## What the task requires
The answer is the number of lines in the data that contain the word "RFCs"; give it alone.

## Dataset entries
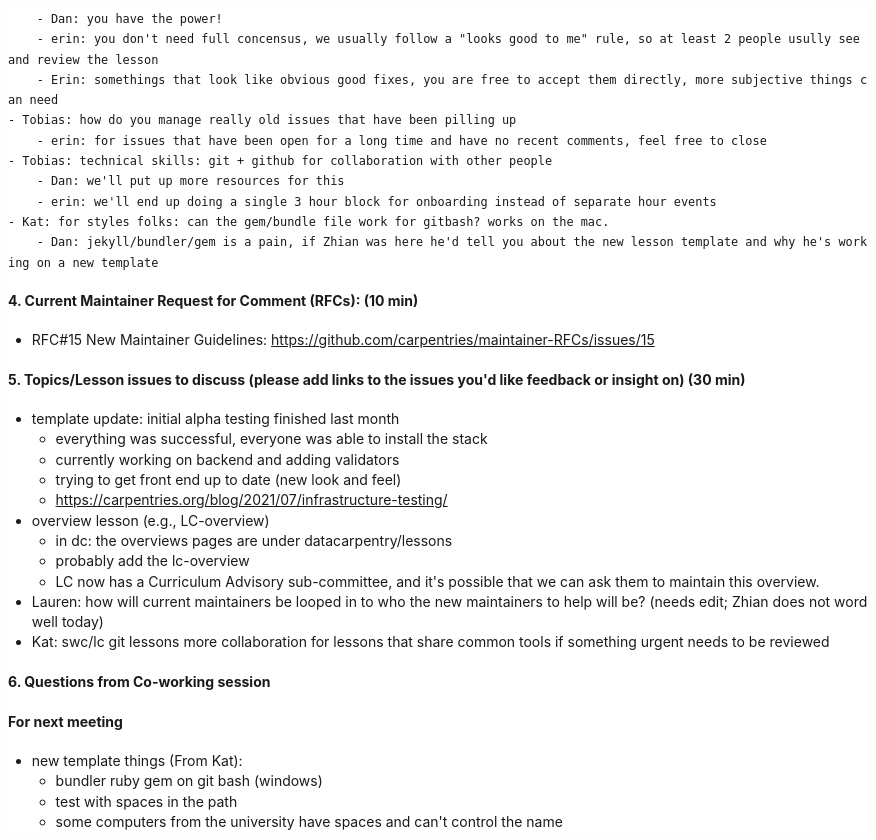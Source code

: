         - Dan: you have the power!
        - erin: you don't need full concensus, we usually follow a "looks good to me" rule, so at least 2 people usully see and review the lesson
        - Erin: somethings that look like obvious good fixes, you are free to accept them directly, more subjective things can need
    - Tobias: how do you manage really old issues that have been pilling up
        - erin: for issues that have been open for a long time and have no recent comments, feel free to close
    - Tobias: technical skills: git + github for collaboration with other people
        - Dan: we'll put up more resources for this
        - erin: we'll end up doing a single 3 hour block for onboarding instead of separate hour events
    - Kat: for styles folks: can the gem/bundle file work for gitbash? works on the mac.
        - Dan: jekyll/bundler/gem is a pain, if Zhian was here he'd tell you about the new lesson template and why he's working on a new template

#### 4. Current Maintainer Request for Comment (RFCs): (10 min)

- RFC#15 New Maintainer Guidelines: https://github.com/carpentries/maintainer-RFCs/issues/15

#### 5. Topics/Lesson issues to discuss (please add links to the issues you'd like feedback or insight on) (30 min)

 - template update: initial alpha testing finished last month
     - everything was successful, everyone was able to install the stack
     - currently working on backend and adding validators
     - trying to get front end up to date (new look and feel)
     - https://carpentries.org/blog/2021/07/infrastructure-testing/
- overview lesson (e.g., LC-overview)
    - in dc: the overviews pages are under datacarpentry/lessons
    - probably add the lc-overview
    - LC now has a Curriculum Advisory sub-committee, and it's possible that we can ask them to maintain this overview. 
 - Lauren: how will current maintainers be looped in to who the new maintainers to help will be? (needs edit; Zhian does not word well today)
- Kat: swc/lc git lessons more collaboration for lessons that share common tools if something urgent needs to be reviewed

#### 6. Questions from Co-working session

#### For next meeting

- new template things (From Kat):
    - bundler ruby gem on git bash (windows)
    - test with spaces in the path
    - some computers from the university have spaces and can't control the name
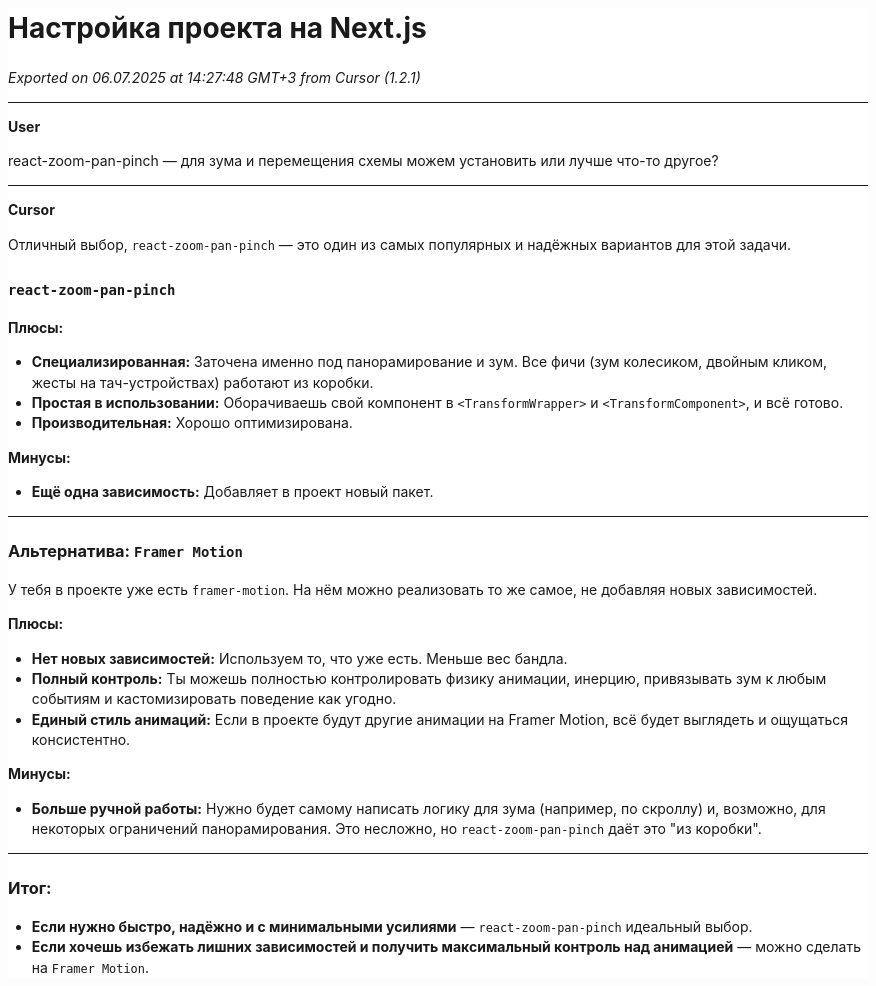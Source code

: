 # Настройка проекта на Next.js
_Exported on 06.07.2025 at 14:27:48 GMT+3 from Cursor (1.2.1)_

---

**User**

react-zoom-pan-pinch — для зума и перемещения схемы можем установить или лучше что-то другое?

---

**Cursor**

Отличный выбор, `react-zoom-pan-pinch` — это один из самых популярных и надёжных вариантов для этой задачи.

### `react-zoom-pan-pinch`

**Плюсы:**
*   **Специализированная:** Заточена именно под панорамирование и зум. Все фичи (зум колесиком, двойным кликом, жесты на тач-устройствах) работают из коробки.
*   **Простая в использовании:** Оборачиваешь свой компонент в `<TransformWrapper>` и `<TransformComponent>`, и всё готово.
*   **Производительная:** Хорошо оптимизирована.

**Минусы:**
*   **Ещё одна зависимость:** Добавляет в проект новый пакет.

---

### Альтернатива: `Framer Motion`

У тебя в проекте уже есть `framer-motion`. На нём можно реализовать то же самое, не добавляя новых зависимостей.

**Плюсы:**
*   **Нет новых зависимостей:** Используем то, что уже есть. Меньше вес бандла.
*   **Полный контроль:** Ты можешь полностью контролировать физику анимации, инерцию, привязывать зум к любым событиям и кастомизировать поведение как угодно.
*   **Единый стиль анимаций:** Если в проекте будут другие анимации на Framer Motion, всё будет выглядеть и ощущаться консистентно.

**Минусы:**
*   **Больше ручной работы:** Нужно будет самому написать логику для зума (например, по скроллу) и, возможно, для некоторых ограничений панорамирования. Это несложно, но `react-zoom-pan-pinch` даёт это "из коробки".

---

### Итог:

*   **Если нужно быстро, надёжно и с минимальными усилиями** — `react-zoom-pan-pinch` идеальный выбор.
*   **Если хочешь избежать лишних зависимостей и получить максимальный контроль над анимацией** — можно сделать на `Framer Motion`.
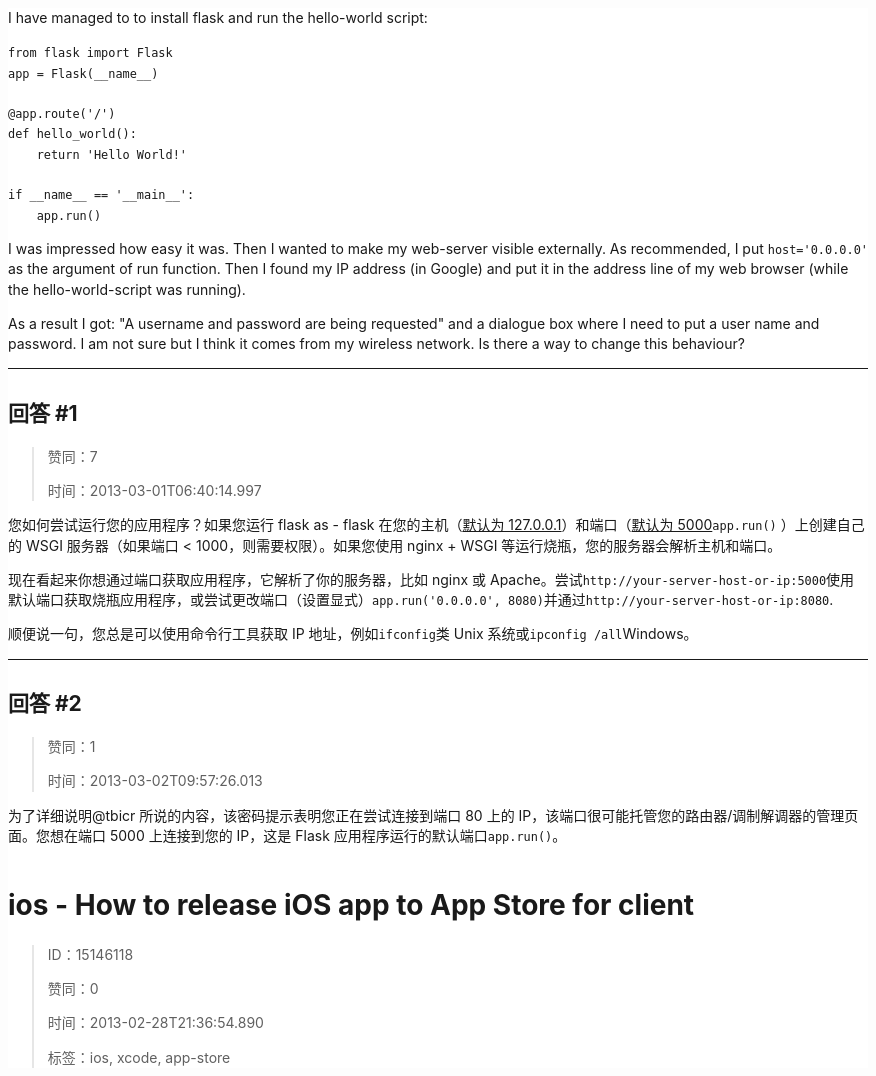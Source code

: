 I have managed to to install flask and run the hello-world script:

```
from flask import Flask
app = Flask(__name__)

@app.route('/')
def hello_world():
    return 'Hello World!'

if __name__ == '__main__':
    app.run() 
```

I was impressed how easy it was. Then I wanted to make my web-server visible externally. As recommended, I put `host='0.0.0.0'` as the argument of run function. Then I found my IP address (in Google) and put it in the address line of my web browser (while the hello-world-script was running).

As a result I got: "A username and password are being requested" and a dialogue box where I need to put a user name and password. I am not sure but I think it comes from my wireless network. Is there a way to change this behaviour?

* * *

## 回答 #1

> 赞同：7
> 
> 时间：2013-03-01T06:40:14.997

您如何尝试运行您的应用程序？如果您运行 flask as - flask 在您的主机（[默认为 127.0.0.1](https://github.com/mitsuhiko/flask/blob/master/flask/app.py#L767)）和端口（[默认为 5000](https://github.com/mitsuhiko/flask/blob/master/flask/app.py#L769)`app.run()` ）上创建自己的 WSGI 服务器（如果端口 < 1000，则需要权限）。如果您使用 nginx + WSGI 等运行烧瓶，您的服务器会解析主机和端口。

现在看起来你想通过端口获取应用程序，它解析了你的服务器，比如 nginx 或 Apache。尝试`http://your-server-host-or-ip:5000`使用默认端口获取烧瓶应用程序，或尝试更改端口（设置显式）`app.run('0.0.0.0', 8080)`并通过`http://your-server-host-or-ip:8080`.

顺便说一句，您总是可以使用命令行工具获取 IP 地址，例如`ifconfig`类 Unix 系统或`ipconfig /all`Windows。

* * *

## 回答 #2

> 赞同：1
> 
> 时间：2013-03-02T09:57:26.013

为了详细说明@tbicr 所说的内容，该密码提示表明您正在尝试连接到端口 80 上的 IP，该端口很可能托管您的路由器/调制解调器的管理页面。您想在端口 5000 上连接到您的 IP，这是 Flask 应用程序运行的默认端口`app.run()`。

# ios - How to release iOS app to App Store for client

> ID：15146118
> 
> 赞同：0
> 
> 时间：2013-02-28T21:36:54.890
> 
> 标签：ios, xcode, app-store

## Solution
2